Iowa State physicists are helping to devise an experiment they hope will allow them to peer back more than 12 billion years and “see” what the universe looked like seconds after the Big Bang.

Working with Brookhaven National Laboratories in New York, the ISU scientists will collide gold nuclei (atoms stripped of their electrons) with the hope of creating a never-before-seen nuclear material called quark-gluon plasma.

“The quarks and gluons are the basic constituents of matter,” said John Hill, professor of physics and astronomy. “A microsecond after the Big Bang, the whole universe was in the form of this quark-gluon plasma.”

Colliding the nuclei at nearly the speed of light will create extremely intense temperatures. This will send the nuclei through what Hill called a “phase transition.”

“With temperatures a billion times hotter than the surface of our sun, protons and neutrons of atomic nuclei will melt back into their bizarre building blocks — the quarks and the gluons that hold the quarks together,” he said.

Observing what happens as this plasma cools will allow scientists to understand how protons and neutrons originally were formed after the Big Bang, he said.

“As the universe expanded and cooled, the plasma went through a phase transition of unknown character, resulting in the formation of neutrons and protons, which led much later to the formation of atoms and life as we know it,” he said.

Hill said you can never really get a glimpse of the plasma.

“You never actually see the plasma itself. You only see the stuff it condenses into,” he said.

Hill compared the process to the condensation of steam. Steam represents the plasma, and the water droplets that form when it condenses represent protons and neutrons.

The ISU group works on the Phenix detector, which is part of the Relativistic Heavy Ion Collider (RHIC) at Brookhaven. Beginning in 1992, they designed, built and will maintain the first-level trigger, which is responsible for determining which of more than 100,000 collisions per second they will keep to analyze.

The scientists look for unusual particles and interactions that indicate the quark-gluon plasma did indeed form, said John Lajoie, assistant professor of physics.

“What distinguishes Phenix is the ability to look for rare signals for the quark-gluon plasma,” he said.
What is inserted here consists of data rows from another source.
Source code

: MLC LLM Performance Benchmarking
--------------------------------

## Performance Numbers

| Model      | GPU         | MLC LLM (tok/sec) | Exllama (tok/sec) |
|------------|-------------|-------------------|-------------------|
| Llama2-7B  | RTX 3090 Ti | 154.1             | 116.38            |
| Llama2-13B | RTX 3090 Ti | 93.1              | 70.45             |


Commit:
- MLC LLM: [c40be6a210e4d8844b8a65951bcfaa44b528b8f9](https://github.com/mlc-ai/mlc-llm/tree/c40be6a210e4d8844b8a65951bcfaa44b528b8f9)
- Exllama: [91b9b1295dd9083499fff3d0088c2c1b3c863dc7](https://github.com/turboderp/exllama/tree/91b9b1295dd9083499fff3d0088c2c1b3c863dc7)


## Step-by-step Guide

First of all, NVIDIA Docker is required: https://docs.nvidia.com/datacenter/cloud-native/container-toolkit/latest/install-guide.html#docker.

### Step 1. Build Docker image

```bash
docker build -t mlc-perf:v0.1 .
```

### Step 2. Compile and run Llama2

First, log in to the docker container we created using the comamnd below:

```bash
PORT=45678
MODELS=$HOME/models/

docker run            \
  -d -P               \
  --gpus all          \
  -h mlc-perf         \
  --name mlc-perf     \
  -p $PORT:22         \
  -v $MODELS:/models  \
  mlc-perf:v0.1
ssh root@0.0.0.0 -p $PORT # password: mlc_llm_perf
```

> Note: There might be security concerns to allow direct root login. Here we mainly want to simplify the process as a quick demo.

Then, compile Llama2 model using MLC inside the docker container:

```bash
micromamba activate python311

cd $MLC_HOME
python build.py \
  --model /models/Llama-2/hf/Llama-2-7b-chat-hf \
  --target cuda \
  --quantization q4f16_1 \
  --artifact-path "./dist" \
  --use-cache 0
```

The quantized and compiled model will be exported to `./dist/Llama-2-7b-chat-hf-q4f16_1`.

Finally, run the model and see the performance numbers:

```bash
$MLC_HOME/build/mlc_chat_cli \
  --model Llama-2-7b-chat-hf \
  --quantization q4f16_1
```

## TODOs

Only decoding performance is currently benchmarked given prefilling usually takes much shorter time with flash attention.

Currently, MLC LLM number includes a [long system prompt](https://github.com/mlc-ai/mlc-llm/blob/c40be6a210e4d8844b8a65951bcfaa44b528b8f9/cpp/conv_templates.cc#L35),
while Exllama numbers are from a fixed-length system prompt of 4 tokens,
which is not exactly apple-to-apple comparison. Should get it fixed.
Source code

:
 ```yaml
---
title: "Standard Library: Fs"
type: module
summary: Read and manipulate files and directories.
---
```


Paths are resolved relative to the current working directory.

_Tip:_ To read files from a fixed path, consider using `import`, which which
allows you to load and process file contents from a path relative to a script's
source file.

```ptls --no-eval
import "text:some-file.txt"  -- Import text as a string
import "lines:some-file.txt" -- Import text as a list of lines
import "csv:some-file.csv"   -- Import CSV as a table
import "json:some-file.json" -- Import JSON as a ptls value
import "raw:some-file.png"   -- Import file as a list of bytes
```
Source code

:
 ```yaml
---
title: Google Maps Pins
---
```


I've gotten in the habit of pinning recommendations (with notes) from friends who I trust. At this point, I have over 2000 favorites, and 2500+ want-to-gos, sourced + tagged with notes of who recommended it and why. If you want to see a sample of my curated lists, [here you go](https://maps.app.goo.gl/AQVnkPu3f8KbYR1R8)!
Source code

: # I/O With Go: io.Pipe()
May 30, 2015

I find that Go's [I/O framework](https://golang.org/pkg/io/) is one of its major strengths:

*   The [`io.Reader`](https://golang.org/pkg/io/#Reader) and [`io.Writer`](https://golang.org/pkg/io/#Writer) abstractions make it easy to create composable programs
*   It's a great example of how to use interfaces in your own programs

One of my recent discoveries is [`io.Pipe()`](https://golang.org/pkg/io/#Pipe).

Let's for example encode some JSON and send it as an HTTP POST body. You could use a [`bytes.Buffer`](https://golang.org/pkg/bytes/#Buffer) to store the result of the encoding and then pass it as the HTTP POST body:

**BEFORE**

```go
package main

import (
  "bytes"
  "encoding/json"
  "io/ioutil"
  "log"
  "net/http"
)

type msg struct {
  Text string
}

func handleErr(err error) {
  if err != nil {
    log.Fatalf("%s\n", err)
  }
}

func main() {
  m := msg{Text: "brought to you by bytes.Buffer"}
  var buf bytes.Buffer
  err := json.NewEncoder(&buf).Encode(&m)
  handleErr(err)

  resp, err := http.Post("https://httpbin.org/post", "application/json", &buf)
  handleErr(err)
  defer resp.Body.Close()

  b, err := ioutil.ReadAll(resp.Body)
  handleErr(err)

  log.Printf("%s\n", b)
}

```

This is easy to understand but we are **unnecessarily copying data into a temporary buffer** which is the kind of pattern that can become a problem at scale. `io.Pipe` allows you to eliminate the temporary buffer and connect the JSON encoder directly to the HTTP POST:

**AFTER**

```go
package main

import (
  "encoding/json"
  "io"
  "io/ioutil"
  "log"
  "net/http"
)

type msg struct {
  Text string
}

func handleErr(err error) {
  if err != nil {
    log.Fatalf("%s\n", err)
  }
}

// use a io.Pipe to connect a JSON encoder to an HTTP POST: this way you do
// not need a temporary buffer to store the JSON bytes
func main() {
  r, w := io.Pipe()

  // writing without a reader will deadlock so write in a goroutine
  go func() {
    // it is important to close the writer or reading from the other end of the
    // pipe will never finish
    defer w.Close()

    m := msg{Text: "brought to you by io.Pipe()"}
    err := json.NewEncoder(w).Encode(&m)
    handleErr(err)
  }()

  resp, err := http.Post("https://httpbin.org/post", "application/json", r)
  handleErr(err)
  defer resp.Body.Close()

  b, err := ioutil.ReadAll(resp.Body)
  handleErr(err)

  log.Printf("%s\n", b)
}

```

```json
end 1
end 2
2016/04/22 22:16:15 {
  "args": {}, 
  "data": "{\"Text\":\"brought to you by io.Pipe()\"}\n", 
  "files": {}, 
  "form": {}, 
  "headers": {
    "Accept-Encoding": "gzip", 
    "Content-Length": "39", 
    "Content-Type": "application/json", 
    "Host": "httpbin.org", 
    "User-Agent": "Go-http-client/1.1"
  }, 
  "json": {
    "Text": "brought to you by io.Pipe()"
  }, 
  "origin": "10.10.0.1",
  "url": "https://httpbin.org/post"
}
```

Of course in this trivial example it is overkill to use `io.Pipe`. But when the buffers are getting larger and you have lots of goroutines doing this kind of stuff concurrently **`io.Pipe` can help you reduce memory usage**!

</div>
The detector is a series of sophisticated electronics and massive magnets that is about the size of a two-story house, Lajoie said.

“It’s the kind of thing that could only be built by a large collaboration of people,” he said.

Hill said more than 400 people work on the project. Expert engineers in microelectronics at Ames Lab made it possible for ISU to play such a large role in the project.

RHIC is scheduled to be operational by January, but Hill said it probably will not begin work until March. Scientists will then be able to start analyzing data.

“My goal is to actually work on the physics,” said Marzia Rosati, assistant professor of physics.

Rosati has been working on developing software for the detector that will look at the properties of the collisions and help explore the physics of quark-gluon plasma.

Lajoie said the project is exciting for everyone involved.

“You are taking a snapshot, a baby picture, of the universe when it was 10 microseconds old,” he said.